Earlier in the summer, at a writing workshop in northern
California, I read a participant’s brilliantly written short story. It was near
perfect in every single way except there was no courage in it and its heart was
He was called on it. Another student in the group confronted him. His eyes grew large. He cleared his throat. Around the room, heads bobbed in agreement. A day later, he conceded, admitting that he was so busy showing us how well he could write that he’d hoped no one would notice he’d left out what was most important. He’d hoped that readers would be so distracted with his masterful execution that they wouldn’t demand more. Demand that he give the same attention and level of excellence used in the presentation of his story to what his story, at its core, was actually about.

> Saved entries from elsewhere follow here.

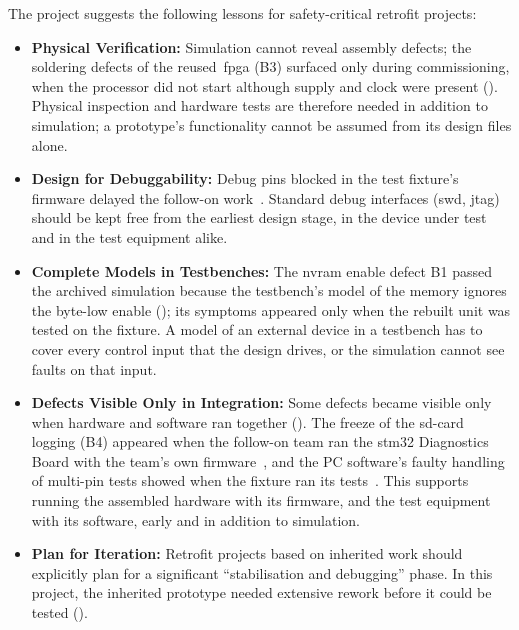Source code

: The project suggests the following lessons for safety-critical retrofit projects:
\begin{itemize}
	\item \textbf{Physical Verification:} Simulation cannot reveal assembly defects; the soldering defects of the reused~\gls{fpga} (B3) surfaced only during commissioning, when the processor did not start although supply and clock were present (). Physical inspection and hardware tests are therefore needed in addition to simulation; a prototype's functionality cannot be assumed from its design files alone.
	\item \textbf{Design for Debuggability:} Debug pins blocked in the test fixture's firmware delayed the follow-on work~\cite[pp.~10, 12]{savchuk2025}. Standard debug interfaces (\gls{swd}, \gls{jtag}) should be kept free from the earliest design stage, in the device under test and in the test equipment alike.
	\item \textbf{Complete Models in Testbenches:} The \gls{nvram} enable defect B1 passed the archived simulation because the testbench's model of the memory ignores the byte-low enable (); its symptoms appeared only when the rebuilt unit was tested on the fixture. A model of an external device in a testbench has to cover every control input that the design drives, or the simulation cannot see faults on that input.
	\item \textbf{Defects Visible Only in Integration:} Some defects became visible only when hardware and software ran together (). The freeze of the \gls{sd}-card logging (B4) appeared when the follow-on team ran the \gls{stm32} Diagnostics Board with the team's own firmware~\cite[pp.~19, 22]{savchuk2025}, and the PC software's faulty handling of multi-pin tests showed when the fixture ran its tests~\cite[pp.~10--11, 14]{savchuk2025}. This supports running the assembled hardware with its firmware, and the test equipment with its software, early and in addition to simulation.
	\item \textbf{Plan for Iteration:} Retrofit projects based on inherited work should explicitly plan for a significant \enquote{stabilisation and debugging} phase. In this project, the inherited prototype needed extensive rework before it could be tested ().
\end{itemize}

Later in the week, at the faculty panel Q&A, an award-winning fiction author expounded on our concerns. What I heard was this: If you, as a writer, do not go through a change while writing your manuscript, then it does not matter how well you wrote it. I went a step further in my understanding: If at the end of writing your manuscript, your heart and your gut don’t feel as if they’ve just been through the most arduous form of exercise known to humankind, then don’t bother. Don’t bother even asking anyone to read it. Bury it. Start over and see if you can’t mean it this time.
When I experience any form of art—film, literature, visual or the performing arts—I expect not only rigor in its production and execution but also heart and courage. I’m not talking about sentimentality or sensationalism. I’m saying there are risks that must be taken, not only with form, but also with content, or else I do not trust the work. If I’m not invited to explore the depth, wonder and complications of my humanity, I’m bored and annoyed. The more talented the artist/writer, the more frustrated I am if I experience his work as shallow. Enough with aesthetic seduction! Enough with going through the motions!

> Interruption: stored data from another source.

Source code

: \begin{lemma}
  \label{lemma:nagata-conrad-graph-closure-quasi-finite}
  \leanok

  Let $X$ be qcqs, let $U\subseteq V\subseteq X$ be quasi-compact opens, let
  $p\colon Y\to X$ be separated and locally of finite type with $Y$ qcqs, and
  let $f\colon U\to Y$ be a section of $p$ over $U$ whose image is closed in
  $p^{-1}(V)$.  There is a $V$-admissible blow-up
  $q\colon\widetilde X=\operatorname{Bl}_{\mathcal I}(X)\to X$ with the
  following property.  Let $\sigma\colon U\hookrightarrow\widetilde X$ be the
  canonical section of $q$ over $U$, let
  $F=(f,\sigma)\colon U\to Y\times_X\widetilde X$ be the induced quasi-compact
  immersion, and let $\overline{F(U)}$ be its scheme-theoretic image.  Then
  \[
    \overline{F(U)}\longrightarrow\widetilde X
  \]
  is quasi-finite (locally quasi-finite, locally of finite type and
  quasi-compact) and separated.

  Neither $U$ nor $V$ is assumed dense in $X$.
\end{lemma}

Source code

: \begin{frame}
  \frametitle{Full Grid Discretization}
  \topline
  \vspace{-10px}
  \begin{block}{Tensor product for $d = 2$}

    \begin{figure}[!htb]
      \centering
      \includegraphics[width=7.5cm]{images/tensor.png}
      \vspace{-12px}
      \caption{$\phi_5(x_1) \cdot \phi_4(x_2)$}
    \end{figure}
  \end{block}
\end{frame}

Does that make me holier than thou (me with my weighty principles)? Absolutely not. Do I have the right to demand from others what I demand from myself? That’s a tricky one. Every artist has a right to her own philosophies and intentions. My obligation is to my own definition of how and why I create while clutching my truth. However, that does not stop me from ranting, where in this city of Holy Faith, the volume of art available to consumers and collectors is an avalanche.
As artists of all kinds—poets, photographers, playwrights, musicians, filmmakers—what are we doing if we are not imbuing our work with all the heart and guts we possibly have? Do we need to be faced with the possibility of death in order to express the sincerity and totality of what it means to be alive, actively engaged in the act of living? Have we become apathetic and addicted to shiny surfaces while the truth of our humanity escapes us? If all we have is this one life, what are we doing with it? What as artists—who employ voice through a multitude of forms—are we creating? There are knives at our throats; after all, isn’t that what mortality is? Create accordingly.